An appropriate quality assurance and quality control program should be implemented to determine the accuracy and precision of all analytical results associated with the problem of metal-affected drinking water in Bangladesh. This program should include the routine and blind analysis of independently prepared standards, sample matrix spikes, field duplicates, laboratory duplicates, field blanks, and laboratory blanks. The ICDDR,B laboratory generated an excellent quality of results during this study; this is especially impressive because the metal analyses were completed without the benefit of an atomic absorption spectrophotometer or similar modern instrumentation (see Table 1).
The other three laboratories evaluated in this study would presumably benefit from a more rigorous quality assurance and quality control program (see Table 2).
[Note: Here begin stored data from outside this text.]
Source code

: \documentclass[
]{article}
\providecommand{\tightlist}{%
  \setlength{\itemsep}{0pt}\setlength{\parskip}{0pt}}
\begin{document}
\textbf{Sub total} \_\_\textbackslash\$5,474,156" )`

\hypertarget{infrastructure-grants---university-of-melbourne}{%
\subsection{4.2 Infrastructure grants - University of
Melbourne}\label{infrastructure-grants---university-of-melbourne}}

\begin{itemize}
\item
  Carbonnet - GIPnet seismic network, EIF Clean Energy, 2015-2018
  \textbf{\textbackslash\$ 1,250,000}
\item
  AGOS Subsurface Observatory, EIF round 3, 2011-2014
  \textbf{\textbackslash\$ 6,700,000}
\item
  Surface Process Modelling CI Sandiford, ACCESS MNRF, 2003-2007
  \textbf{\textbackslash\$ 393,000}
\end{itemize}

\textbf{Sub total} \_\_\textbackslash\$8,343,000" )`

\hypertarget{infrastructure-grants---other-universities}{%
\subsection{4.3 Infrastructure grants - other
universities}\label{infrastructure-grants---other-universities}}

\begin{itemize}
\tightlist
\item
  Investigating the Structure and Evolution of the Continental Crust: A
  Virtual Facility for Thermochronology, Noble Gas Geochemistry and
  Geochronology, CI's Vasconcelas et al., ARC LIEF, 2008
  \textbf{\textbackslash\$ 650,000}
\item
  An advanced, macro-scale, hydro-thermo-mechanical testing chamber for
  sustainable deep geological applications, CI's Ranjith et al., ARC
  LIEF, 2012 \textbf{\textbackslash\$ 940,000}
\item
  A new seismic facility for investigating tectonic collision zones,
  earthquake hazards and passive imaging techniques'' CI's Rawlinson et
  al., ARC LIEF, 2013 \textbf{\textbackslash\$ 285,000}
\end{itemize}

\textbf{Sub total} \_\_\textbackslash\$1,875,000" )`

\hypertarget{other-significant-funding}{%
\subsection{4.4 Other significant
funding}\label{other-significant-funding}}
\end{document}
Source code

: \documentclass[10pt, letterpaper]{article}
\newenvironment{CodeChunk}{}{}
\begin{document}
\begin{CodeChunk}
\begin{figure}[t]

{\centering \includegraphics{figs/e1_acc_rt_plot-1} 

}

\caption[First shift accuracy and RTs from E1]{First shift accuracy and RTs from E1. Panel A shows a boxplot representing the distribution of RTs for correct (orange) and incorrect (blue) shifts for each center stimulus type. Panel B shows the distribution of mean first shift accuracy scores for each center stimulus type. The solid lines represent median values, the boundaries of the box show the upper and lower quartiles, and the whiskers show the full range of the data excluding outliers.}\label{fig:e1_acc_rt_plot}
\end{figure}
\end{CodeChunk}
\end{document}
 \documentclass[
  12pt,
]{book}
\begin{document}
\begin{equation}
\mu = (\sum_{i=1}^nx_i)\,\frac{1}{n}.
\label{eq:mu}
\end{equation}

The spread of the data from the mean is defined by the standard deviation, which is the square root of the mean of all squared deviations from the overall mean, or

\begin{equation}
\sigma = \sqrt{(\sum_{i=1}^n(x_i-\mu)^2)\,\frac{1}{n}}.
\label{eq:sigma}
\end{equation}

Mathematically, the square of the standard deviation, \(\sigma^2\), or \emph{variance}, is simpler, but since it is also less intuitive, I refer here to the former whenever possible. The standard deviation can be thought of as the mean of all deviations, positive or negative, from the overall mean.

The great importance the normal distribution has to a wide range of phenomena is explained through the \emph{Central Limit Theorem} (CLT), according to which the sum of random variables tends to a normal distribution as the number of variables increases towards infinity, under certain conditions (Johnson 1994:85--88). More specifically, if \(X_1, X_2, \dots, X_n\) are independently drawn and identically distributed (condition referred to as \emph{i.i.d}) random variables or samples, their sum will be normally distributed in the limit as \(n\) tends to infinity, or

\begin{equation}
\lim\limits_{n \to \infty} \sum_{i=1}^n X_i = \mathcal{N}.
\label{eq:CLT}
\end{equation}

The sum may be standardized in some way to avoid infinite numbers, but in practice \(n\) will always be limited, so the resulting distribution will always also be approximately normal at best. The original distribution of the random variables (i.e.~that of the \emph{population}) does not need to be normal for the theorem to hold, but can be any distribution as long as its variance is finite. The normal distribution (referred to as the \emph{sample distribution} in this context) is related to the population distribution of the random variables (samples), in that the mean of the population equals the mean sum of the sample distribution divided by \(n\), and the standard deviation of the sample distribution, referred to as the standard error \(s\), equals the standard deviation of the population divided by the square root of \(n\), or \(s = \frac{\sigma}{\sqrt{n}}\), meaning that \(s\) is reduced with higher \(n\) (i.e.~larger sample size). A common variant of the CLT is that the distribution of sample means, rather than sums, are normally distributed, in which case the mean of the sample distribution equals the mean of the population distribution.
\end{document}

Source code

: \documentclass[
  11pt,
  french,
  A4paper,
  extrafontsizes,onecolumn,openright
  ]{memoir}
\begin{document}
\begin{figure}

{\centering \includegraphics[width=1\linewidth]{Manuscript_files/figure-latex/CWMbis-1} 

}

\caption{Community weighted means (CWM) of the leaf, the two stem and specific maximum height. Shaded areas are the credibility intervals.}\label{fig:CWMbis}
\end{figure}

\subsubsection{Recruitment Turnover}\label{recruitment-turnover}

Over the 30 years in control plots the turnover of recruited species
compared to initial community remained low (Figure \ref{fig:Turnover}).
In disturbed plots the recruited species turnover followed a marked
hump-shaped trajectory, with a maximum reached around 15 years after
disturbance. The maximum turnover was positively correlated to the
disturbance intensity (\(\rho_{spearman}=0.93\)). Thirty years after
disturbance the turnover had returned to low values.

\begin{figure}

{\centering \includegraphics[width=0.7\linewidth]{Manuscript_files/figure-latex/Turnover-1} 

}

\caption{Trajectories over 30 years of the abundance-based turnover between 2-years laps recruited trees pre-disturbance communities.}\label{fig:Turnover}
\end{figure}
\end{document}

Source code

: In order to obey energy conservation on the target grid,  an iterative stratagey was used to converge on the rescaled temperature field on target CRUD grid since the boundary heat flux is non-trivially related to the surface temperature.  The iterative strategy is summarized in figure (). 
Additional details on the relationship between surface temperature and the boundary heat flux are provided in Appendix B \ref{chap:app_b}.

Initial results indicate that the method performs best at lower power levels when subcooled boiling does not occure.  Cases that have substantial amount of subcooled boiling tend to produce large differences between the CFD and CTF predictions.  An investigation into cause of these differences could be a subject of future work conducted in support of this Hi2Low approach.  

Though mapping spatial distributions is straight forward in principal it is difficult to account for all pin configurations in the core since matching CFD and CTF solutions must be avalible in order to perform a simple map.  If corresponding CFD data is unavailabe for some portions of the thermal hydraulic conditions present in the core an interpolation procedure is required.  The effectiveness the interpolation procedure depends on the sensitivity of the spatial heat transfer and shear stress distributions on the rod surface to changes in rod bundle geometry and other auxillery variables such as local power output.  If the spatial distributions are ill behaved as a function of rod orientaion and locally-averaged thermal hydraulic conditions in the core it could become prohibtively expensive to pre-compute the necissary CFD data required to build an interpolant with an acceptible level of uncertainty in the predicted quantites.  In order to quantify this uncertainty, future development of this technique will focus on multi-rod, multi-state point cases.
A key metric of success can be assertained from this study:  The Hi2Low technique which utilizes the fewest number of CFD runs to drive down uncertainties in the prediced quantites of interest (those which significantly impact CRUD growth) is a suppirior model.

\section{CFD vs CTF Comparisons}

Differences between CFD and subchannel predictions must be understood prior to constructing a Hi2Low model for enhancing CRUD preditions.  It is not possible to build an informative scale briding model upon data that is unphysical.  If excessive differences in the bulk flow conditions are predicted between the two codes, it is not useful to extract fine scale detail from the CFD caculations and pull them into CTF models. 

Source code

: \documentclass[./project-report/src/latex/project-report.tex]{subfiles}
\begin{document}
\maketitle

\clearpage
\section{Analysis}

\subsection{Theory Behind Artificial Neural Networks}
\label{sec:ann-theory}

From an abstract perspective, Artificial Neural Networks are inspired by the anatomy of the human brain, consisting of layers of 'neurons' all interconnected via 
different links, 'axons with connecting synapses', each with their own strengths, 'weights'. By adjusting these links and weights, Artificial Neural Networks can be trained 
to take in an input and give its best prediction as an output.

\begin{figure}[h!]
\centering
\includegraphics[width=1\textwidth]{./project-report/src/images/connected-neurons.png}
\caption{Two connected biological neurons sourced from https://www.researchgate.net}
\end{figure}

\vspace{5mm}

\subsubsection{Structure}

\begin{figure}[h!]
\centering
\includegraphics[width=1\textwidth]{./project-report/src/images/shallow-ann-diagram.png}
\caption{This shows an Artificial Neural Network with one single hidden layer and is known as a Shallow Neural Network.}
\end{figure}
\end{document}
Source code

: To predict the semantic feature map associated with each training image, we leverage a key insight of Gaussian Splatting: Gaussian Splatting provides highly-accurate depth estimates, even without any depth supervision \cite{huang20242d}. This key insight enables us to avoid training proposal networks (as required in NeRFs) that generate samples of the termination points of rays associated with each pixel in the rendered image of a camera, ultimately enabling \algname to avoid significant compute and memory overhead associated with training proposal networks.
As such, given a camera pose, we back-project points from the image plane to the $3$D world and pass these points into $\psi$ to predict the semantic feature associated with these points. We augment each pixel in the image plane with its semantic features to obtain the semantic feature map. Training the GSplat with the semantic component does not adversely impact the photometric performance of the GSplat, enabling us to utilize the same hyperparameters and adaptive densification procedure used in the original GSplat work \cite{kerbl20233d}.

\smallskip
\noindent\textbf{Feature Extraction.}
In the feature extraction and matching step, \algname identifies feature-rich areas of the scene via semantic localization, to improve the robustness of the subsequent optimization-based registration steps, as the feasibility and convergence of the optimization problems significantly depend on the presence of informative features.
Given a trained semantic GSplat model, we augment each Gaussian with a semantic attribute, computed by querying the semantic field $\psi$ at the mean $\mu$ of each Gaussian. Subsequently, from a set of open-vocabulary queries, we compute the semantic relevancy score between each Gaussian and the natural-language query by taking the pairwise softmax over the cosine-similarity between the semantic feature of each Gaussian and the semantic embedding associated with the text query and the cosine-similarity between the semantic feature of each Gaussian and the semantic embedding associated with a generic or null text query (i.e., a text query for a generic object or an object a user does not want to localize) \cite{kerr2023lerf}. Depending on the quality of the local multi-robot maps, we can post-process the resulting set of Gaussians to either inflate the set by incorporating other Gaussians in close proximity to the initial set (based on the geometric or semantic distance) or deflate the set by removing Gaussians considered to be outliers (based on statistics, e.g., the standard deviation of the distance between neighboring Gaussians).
The groundwater used for drinking in Bangladesh should be routinely tested for arsenic and other toxic compounds. Approximately 50% of the aerial extent of Bangladesh contains groundwater from shallow tubewells (< 30.5 m or < 100 feet bgs) with an average arsenic concentration greater than the 0.05 mg/L national drinking water standard (see Figure 2). Approximately 32% of the aerial extent of Bangladesh contains groundwater from deep tubewells (> 30.5 m or > 100 feet bgs) with an average arsenic concentration greater than the 0.05 mg/L national standard (see Figure 3).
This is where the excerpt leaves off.